● Task goal
Beneath this line are the data; copy exactly the part of them that opens with the line containing "I'm currently continuing" and closes with the line containing "- I would also", and only that part.

● Data
════

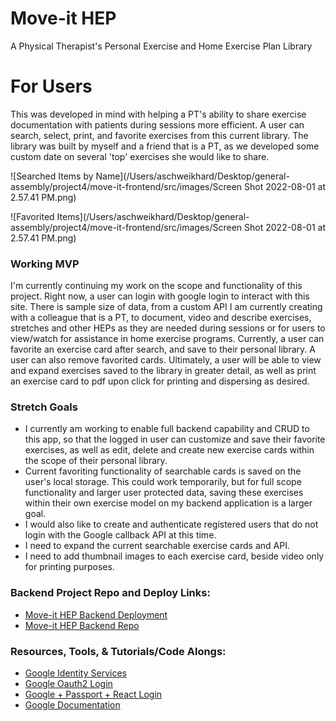 # Move-it HEP 
A Physical Therapist's Personal Exercise and Home Exercise Plan Library 

# For Users
This was developed in mind with helping a PT's ability to share exercise documentation with patients during sessions more efficient. A user can search, select, print, and favorite exercises from this current library. The library was built by myself and a friend that is a PT, as we developed some custom date on several 'top' exercises she would like to share. 

![Searched Items by Name](/Users/aschweikhard/Desktop/general-assembly/project4/move-it-frontend/src/images/Screen Shot 2022-08-01 at 2.57.41 PM.png)

![Favorited Items](/Users/aschweikhard/Desktop/general-assembly/project4/move-it-frontend/src/images/Screen Shot 2022-08-01 at 2.57.41 PM.png)

### Working MVP
I'm currently continuing my work on the scope and functionality of this project. Right now, a user can login with google login to interact with this site. There is sample size of data, from a custom API I am currently creating with a colleague that is a PT, to document, video and describe exercises, stretches and other HEPs as they are needed during sessions or for users to view/watch for assistance in home exercise programs. Currently, a user can favorite an exercise card after search, and save to their personal library. A user can also remove favorited cards. Ultimately, a user will be able to view and expand exercises saved to the library in greater detail, as well as print an exercise card to pdf upon click for printing and dispersing as desired.

### Stretch Goals
- I currently am working to enable full backend capability and CRUD to this app, so that the logged in user can customize and save their favorite exercises, as well as edit, delete and create new exercise cards within the scope of their personal library. 
- Current favoriting functionality of searchable cards is saved on the user's local storage. This could work temporarily, but for full scope functionality and larger user protected data, saving these exercises within their own exercise model on my backend application is a larger goal. 
- I would also like to create and authenticate registered users that do not login with the Google callback API at this time. 
- I need to expand the current searchable exercise cards and API.
- I need to add thumbnail images to each exercise card, beside video only for printing purposes.



### Backend Project Repo and Deploy Links:

- [Move-it HEP Backend Deployment](https://move-it-backend-hep.herokuapp.com/)
- [Move-it HEP Backend Repo](https://github.com/aschweik766/move-it-backend)


### Resources, Tools, & Tutorials/Code Alongs:
- [Google Identity Services](https://www.youtube.com/watch?v=roxC8SMs7HU&t=2s)
- [Google Oauth2 Login](https://www.youtube.com/watch?v=7K9kDrtc4S8&t=3596s)
- [Google + Passport + React Login](https://www.youtube.com/watch?v=gV5ONnqtM8Q)
- [Google Documentation](https://developers.google.com/identity/protocols/oauth2/web-server#authorization-errors-redirect-uri-mismatch)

════

● Problem solution
I'm currently continuing my work on the scope and functionality of this project. Right now, a user can login with google login to interact with this site. There is sample size of data, from a custom API I am currently creating with a colleague that is a PT, to document, video and describe exercises, stretches and other HEPs as they are needed during sessions or for users to view/watch for assistance in home exercise programs. Currently, a user can favorite an exercise card after search, and save to their personal library. A user can also remove favorited cards. Ultimately, a user will be able to view and expand exercises saved to the library in greater detail, as well as print an exercise card to pdf upon click for printing and dispersing as desired.

### Stretch Goals
- I currently am working to enable full backend capability and CRUD to this app, so that the logged in user can customize and save their favorite exercises, as well as edit, delete and create new exercise cards within the scope of their personal library. 
- Current favoriting functionality of searchable cards is saved on the user's local storage. This could work temporarily, but for full scope functionality and larger user protected data, saving these exercises within their own exercise model on my backend application is a larger goal. 
- I would also like to create and authenticate registered users that do not login with the Google callback API at this time. 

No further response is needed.